┌─ Supplied records

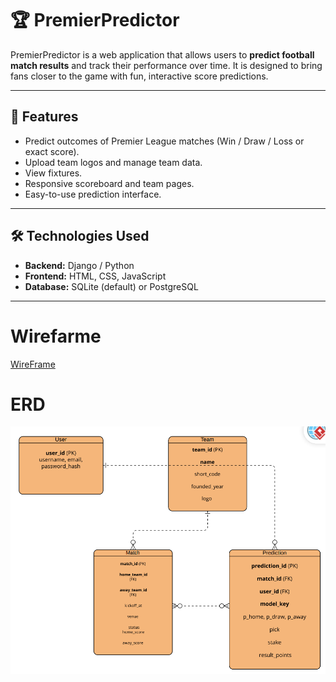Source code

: # 🏆 PremierPredictor

PremierPredictor is a web application that allows users to **predict football match results** and track their performance over time. It is designed to bring fans closer to the game with fun, interactive score predictions.

---

## 📌 Features
- Predict outcomes of Premier League matches (Win / Draw / Loss or exact score).  
- Upload team logos and manage team data.  
- View fixtures.  
- Responsive scoreboard and team pages.  
- Easy-to-use prediction interface.


---

## 🛠️ Technologies Used
- **Backend:** Django / Python  
- **Frontend:** HTML, CSS, JavaScript  
- **Database:** SQLite (default) or PostgreSQL  

---


# Wirefarme
[WireFrame](https://excalidraw.com/#json=feE8KOHw6J5PpKaYZTpw3,bOAcUPDCYGuciMVVs24bkQ)
# ERD 
![ERD Screenshot](ERD.png)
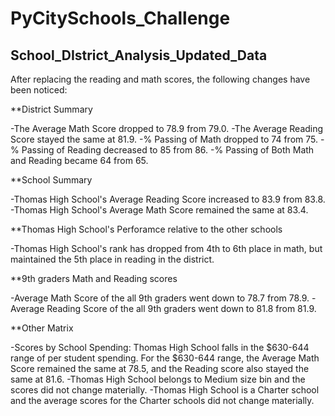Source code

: # PyCitySchools_Challenge
## School_DIstrict_Analysis_Updated_Data


After replacing the reading and math scores, the following changes have been noticed:

**District Summary

-The Average Math Score dropped to 78.9 from 79.0.
-The Average Reading Score stayed the same at 81.9. 
-% Passing of Math dropped to 74 from 75.
-% Passing of Reading decreased to 85 from 86.
-% Passing of Both Math and Reading became 64 from 65.

**School Summary

-Thomas High School's Average Reading Score increased to 83.9 from 83.8.
-Thomas High School's Average Math Score remained the same at 83.4.

**Thomas High School's Perforamce relative to the other schools

-Thomas High School's rank has dropped from 4th to 6th place in math, but maintained the 5th place in reading in the district.

**9th graders Math and Reading scores

-Average Math Score of the all 9th graders went down to 78.7 from 78.9.
-Average Reading Score of the all 9th graders went down to 81.8 from 81.9.

**Other Matrix

-Scores by School Spending:
Thomas High School falls in the $630-644 range of per student spending.
For the $630-644 range, the Average Math Score remained the same at 78.5, and the Reading score also stayed the same at 81.6.
-Thomas High School belongs to Medium size bin and the scores did not change materially.
-Thomas High School is a Charter school and the average scores for the Charter schools did not change materially.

└─

→ **Exercise requirements**: Reply with the number of lines in the preceding entries that contain "from", and no other words.

→ **The completed task**: 8